* _Provided data_

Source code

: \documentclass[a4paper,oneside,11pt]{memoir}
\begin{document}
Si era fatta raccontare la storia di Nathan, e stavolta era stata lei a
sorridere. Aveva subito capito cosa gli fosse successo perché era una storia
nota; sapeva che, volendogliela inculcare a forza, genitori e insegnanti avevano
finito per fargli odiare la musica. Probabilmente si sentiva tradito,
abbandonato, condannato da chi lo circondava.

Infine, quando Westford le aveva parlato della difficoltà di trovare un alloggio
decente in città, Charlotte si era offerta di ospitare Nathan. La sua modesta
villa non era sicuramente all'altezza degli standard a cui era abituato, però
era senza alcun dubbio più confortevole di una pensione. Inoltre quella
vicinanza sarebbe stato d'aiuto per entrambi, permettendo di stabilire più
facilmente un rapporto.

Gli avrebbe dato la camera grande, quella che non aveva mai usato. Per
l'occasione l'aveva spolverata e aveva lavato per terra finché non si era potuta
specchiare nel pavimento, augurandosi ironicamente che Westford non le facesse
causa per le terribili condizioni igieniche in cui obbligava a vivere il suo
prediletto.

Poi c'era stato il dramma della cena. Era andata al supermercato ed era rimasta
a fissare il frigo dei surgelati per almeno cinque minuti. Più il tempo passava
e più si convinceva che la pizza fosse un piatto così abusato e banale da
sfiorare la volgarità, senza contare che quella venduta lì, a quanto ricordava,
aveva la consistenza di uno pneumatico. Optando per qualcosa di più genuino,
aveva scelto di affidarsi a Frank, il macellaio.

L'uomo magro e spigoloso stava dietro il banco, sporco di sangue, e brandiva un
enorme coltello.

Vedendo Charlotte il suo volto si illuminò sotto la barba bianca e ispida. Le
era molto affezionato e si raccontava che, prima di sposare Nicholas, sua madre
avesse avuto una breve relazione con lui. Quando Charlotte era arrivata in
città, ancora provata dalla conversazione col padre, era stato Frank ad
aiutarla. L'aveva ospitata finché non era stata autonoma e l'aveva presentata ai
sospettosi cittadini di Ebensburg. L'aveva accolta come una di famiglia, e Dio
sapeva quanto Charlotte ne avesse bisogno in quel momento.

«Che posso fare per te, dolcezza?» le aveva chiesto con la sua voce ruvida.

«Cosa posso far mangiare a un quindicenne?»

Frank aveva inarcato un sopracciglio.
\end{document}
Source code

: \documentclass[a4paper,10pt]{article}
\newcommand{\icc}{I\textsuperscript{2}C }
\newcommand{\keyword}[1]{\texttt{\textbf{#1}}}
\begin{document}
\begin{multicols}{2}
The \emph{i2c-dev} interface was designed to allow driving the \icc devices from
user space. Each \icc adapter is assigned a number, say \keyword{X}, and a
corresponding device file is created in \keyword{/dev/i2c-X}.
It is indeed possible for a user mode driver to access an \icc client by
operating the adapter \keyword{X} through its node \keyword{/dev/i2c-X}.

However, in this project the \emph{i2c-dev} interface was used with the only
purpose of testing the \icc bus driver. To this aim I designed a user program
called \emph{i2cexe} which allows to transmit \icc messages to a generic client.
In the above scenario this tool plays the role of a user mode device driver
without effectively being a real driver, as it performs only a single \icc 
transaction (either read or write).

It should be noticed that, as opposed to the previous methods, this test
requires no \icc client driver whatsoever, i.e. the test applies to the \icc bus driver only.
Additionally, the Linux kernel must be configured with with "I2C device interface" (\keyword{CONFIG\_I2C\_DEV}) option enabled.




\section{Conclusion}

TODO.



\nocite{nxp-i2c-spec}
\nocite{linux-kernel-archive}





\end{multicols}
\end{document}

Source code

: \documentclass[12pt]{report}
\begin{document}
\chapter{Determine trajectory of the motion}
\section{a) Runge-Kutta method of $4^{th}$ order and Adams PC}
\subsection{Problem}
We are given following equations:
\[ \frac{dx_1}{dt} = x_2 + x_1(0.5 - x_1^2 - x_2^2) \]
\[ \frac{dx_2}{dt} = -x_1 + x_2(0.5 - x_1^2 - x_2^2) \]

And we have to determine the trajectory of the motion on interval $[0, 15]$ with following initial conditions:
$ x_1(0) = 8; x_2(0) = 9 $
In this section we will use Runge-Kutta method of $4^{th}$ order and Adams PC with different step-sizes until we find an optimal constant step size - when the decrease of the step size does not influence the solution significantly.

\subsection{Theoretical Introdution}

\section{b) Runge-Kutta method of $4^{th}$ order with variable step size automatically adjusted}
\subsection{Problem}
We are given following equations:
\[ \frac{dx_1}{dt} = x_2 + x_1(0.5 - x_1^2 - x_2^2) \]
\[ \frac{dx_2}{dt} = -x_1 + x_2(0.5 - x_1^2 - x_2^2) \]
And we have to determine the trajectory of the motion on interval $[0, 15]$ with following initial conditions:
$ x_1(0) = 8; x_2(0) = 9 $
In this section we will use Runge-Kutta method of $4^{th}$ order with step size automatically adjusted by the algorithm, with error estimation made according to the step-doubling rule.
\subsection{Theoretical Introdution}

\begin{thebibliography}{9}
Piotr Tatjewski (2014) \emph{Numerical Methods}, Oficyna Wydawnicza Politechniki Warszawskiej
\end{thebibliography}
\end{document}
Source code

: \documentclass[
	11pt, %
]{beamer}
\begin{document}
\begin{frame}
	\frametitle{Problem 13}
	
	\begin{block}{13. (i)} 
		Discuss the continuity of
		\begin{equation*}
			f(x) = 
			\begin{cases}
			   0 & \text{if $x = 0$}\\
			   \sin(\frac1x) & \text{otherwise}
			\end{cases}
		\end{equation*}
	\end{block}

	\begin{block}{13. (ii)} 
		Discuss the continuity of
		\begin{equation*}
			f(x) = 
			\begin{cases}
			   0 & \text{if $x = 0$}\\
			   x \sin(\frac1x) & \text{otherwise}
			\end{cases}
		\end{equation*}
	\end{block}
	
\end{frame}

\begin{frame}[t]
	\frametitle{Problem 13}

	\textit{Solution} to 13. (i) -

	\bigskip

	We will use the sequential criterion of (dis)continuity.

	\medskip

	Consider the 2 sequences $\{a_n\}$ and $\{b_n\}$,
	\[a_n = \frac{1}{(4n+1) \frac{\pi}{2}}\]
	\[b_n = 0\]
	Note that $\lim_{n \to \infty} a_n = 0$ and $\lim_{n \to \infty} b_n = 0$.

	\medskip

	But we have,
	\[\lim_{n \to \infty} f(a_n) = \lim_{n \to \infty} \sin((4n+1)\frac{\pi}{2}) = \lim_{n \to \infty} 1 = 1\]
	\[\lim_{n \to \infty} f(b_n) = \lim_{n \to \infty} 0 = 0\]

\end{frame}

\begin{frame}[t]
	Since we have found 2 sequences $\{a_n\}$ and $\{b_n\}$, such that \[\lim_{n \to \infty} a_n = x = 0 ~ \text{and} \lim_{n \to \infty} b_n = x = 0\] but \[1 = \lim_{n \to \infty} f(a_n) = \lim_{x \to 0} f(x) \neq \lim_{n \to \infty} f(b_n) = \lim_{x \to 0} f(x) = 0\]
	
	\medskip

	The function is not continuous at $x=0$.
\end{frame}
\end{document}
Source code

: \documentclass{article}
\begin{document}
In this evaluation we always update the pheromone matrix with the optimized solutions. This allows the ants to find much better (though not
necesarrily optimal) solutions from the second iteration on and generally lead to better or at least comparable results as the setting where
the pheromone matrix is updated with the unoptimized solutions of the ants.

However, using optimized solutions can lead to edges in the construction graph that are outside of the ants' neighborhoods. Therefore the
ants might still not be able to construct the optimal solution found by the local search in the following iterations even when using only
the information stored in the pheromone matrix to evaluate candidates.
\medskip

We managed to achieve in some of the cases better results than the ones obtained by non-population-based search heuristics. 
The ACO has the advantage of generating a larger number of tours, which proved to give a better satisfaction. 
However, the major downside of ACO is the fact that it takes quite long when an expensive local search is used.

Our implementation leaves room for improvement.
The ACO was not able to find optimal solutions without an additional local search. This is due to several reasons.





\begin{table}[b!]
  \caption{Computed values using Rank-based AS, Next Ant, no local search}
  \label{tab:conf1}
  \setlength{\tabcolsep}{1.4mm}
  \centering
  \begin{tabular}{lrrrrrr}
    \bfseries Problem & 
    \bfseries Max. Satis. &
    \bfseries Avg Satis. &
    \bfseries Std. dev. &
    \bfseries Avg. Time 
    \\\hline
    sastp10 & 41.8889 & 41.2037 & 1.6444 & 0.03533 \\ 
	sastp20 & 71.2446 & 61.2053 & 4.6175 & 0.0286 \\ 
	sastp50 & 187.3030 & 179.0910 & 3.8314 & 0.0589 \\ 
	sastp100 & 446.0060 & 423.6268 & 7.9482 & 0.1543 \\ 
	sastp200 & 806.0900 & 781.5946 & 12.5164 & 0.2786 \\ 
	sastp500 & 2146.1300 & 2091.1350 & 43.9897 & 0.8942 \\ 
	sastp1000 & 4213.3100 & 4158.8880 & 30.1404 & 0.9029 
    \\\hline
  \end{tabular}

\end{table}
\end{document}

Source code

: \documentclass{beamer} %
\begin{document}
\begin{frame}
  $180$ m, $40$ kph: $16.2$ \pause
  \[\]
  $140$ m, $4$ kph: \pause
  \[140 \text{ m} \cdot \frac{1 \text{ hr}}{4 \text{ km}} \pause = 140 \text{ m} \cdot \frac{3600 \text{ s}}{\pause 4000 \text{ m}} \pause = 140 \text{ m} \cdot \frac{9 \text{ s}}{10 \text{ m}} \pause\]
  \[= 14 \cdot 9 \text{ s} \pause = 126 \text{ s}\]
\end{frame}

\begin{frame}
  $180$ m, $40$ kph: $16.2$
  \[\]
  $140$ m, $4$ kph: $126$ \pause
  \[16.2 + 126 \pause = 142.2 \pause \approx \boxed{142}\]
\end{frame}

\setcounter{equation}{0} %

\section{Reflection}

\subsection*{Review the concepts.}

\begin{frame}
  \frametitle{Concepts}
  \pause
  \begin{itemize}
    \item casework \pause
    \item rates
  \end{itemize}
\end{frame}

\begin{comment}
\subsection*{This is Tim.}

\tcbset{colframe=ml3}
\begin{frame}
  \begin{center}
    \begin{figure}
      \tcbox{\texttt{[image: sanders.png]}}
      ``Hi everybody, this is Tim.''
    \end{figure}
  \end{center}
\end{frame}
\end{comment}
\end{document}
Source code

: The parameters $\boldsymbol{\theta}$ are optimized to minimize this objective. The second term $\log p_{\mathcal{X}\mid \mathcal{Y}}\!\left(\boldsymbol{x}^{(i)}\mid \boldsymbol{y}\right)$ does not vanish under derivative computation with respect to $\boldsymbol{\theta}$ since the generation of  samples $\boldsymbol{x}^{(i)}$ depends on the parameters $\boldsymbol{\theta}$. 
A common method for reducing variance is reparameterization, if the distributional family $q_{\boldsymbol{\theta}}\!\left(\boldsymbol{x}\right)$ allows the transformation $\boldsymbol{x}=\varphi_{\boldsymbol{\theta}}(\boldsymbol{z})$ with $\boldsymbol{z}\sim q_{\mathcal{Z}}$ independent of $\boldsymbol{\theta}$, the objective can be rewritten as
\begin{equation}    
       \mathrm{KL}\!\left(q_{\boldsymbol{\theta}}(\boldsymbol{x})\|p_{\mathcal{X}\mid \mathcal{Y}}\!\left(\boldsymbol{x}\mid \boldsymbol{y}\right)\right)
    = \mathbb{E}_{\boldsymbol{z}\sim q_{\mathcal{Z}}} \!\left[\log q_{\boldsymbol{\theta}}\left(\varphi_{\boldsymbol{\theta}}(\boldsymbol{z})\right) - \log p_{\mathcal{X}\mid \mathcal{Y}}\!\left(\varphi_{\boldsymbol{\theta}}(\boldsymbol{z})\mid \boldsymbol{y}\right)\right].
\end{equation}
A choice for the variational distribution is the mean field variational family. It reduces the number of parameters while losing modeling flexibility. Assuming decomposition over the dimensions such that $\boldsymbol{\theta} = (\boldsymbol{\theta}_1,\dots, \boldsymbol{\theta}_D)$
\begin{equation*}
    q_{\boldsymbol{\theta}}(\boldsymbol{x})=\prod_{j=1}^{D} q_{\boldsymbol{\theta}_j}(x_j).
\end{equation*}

* _What is expected_
Show all lines in the entries above where the string "otherwise" appears.

* _Written reply_
			   \sin(\frac1x) & \text{otherwise}
			   x \sin(\frac1x) & \text{otherwise}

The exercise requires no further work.